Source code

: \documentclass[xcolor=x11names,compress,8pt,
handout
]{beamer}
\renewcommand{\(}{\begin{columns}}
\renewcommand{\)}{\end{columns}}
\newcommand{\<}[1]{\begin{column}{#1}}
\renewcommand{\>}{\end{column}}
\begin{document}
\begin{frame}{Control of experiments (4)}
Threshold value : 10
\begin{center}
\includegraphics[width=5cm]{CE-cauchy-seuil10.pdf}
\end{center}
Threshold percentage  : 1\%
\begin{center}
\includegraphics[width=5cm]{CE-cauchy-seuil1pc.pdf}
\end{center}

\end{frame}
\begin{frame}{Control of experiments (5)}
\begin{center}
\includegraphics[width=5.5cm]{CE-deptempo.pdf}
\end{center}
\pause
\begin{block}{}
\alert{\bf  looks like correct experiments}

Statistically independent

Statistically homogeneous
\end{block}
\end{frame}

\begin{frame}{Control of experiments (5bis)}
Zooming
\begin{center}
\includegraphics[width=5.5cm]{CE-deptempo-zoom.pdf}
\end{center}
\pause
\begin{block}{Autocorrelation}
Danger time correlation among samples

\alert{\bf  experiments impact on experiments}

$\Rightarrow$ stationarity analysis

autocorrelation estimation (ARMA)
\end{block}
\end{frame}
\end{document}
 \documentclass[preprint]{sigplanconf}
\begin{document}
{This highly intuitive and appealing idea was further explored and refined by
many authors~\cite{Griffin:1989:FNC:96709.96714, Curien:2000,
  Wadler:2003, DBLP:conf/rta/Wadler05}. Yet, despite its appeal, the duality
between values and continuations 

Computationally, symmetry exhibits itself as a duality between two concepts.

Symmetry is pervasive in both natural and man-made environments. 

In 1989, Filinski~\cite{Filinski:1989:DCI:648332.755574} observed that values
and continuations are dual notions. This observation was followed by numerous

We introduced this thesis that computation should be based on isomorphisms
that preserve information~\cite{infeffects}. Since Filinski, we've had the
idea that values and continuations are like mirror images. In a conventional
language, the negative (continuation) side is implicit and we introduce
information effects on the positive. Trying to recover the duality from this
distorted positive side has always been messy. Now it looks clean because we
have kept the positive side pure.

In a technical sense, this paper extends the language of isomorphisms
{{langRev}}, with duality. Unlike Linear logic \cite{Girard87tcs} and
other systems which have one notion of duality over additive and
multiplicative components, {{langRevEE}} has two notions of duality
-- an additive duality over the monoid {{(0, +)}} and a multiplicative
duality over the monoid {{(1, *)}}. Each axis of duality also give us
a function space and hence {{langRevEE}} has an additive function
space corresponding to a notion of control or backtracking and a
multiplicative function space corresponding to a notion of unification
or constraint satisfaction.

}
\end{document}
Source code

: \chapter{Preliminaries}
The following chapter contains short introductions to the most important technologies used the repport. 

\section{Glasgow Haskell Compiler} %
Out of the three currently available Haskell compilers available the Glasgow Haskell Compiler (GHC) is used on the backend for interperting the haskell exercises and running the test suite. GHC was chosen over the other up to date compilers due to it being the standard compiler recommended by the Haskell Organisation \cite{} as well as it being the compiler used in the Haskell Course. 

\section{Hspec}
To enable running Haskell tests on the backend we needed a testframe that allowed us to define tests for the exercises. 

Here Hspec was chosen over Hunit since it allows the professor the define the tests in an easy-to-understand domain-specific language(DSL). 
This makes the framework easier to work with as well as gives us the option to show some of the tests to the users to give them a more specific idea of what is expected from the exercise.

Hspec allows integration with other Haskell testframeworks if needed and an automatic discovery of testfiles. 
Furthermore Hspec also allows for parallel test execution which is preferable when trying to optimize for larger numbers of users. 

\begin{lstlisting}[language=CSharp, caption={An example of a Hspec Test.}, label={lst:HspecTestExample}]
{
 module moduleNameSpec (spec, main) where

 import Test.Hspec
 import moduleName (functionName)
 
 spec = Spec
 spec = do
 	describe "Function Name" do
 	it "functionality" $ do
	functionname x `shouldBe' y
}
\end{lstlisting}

- _WHAT THE TASK REQUIRES_: Retype the entries above exactly as they appear.

- _WRITTEN RESPONSE_:
Source code

: \documentclass[xcolor=x11names,compress,8pt,
handout
]{beamer}
\renewcommand{\(}{\begin{columns}}
\renewcommand{\)}{\end{columns}}
\newcommand{\<}[1]{\begin{column}{#1}}
\renewcommand{\>}{\end{column}}
\begin{document}
\begin{frame}{Control of experiments (4)}
Threshold value : 10
\begin{center}
\includegraphics[width=5cm]{CE-cauchy-seuil10.pdf}
\end{center}
Threshold percentage  : 1\%
\begin{center}
\includegraphics[width=5cm]{CE-cauchy-seuil1pc.pdf}
\end{center}

\end{frame}
\begin{frame}{Control of experiments (5)}
\begin{center}
\includegraphics[width=5.5cm]{CE-deptempo.pdf}
\end{center}
\pause
\begin{block}{}
\alert{\bf  looks like correct experiments}

Statistically independent

Statistically homogeneous
\end{block}
\end{frame}

\begin{frame}{Control of experiments (5bis)}
Zooming
\begin{center}
\includegraphics[width=5.5cm]{CE-deptempo-zoom.pdf}
\end{center}
\pause
\begin{block}{Autocorrelation}
Danger time correlation among samples

\alert{\bf  experiments impact on experiments}

$\Rightarrow$ stationarity analysis

autocorrelation estimation (ARMA)
\end{block}
\end{frame}
\end{document}
 \documentclass[preprint]{sigplanconf}
\begin{document}
{This highly intuitive and appealing idea was further explored and refined by
many authors~\cite{Griffin:1989:FNC:96709.96714, Curien:2000,
  Wadler:2003, DBLP:conf/rta/Wadler05}. Yet, despite its appeal, the duality
between values and continuations 

Computationally, symmetry exhibits itself as a duality between two concepts.

Symmetry is pervasive in both natural and man-made environments. 

In 1989, Filinski~\cite{Filinski:1989:DCI:648332.755574} observed that values
and continuations are dual notions. This observation was followed by numerous

We introduced this thesis that computation should be based on isomorphisms
that preserve information~\cite{infeffects}. Since Filinski, we've had the
idea that values and continuations are like mirror images. In a conventional
language, the negative (continuation) side is implicit and we introduce
information effects on the positive. Trying to recover the duality from this
distorted positive side has always been messy. Now it looks clean because we
have kept the positive side pure.

In a technical sense, this paper extends the language of isomorphisms
{{langRev}}, with duality. Unlike Linear logic \cite{Girard87tcs} and
other systems which have one notion of duality over additive and
multiplicative components, {{langRevEE}} has two notions of duality
-- an additive duality over the monoid {{(0, +)}} and a multiplicative
duality over the monoid {{(1, *)}}. Each axis of duality also give us
a function space and hence {{langRevEE}} has an additive function
space corresponding to a notion of control or backtracking and a
multiplicative function space corresponding to a notion of unification
or constraint satisfaction.

}
\end{document}
Source code

: \chapter{Preliminaries}
The following chapter contains short introductions to the most important technologies used the repport. 

\section{Glasgow Haskell Compiler} %
Out of the three currently available Haskell compilers available the Glasgow Haskell Compiler (GHC) is used on the backend for interperting the haskell exercises and running the test suite. GHC was chosen over the other up to date compilers due to it being the standard compiler recommended by the Haskell Organisation \cite{} as well as it being the compiler used in the Haskell Course. 

\section{Hspec}
To enable running Haskell tests on the backend we needed a testframe that allowed us to define tests for the exercises. 

Here Hspec was chosen over Hunit since it allows the professor the define the tests in an easy-to-understand domain-specific language(DSL). 
This makes the framework easier to work with as well as gives us the option to show some of the tests to the users to give them a more specific idea of what is expected from the exercise.

Hspec allows integration with other Haskell testframeworks if needed and an automatic discovery of testfiles. 
Furthermore Hspec also allows for parallel test execution which is preferable when trying to optimize for larger numbers of users. 

\begin{lstlisting}[language=CSharp, caption={An example of a Hspec Test.}, label={lst:HspecTestExample}]
{
 module moduleNameSpec (spec, main) where

 import Test.Hspec
 import moduleName (functionName)
 
 spec = Spec
 spec = do
 	describe "Function Name" do
 	it "functionality" $ do
	functionname x `shouldBe' y
}
\end{lstlisting}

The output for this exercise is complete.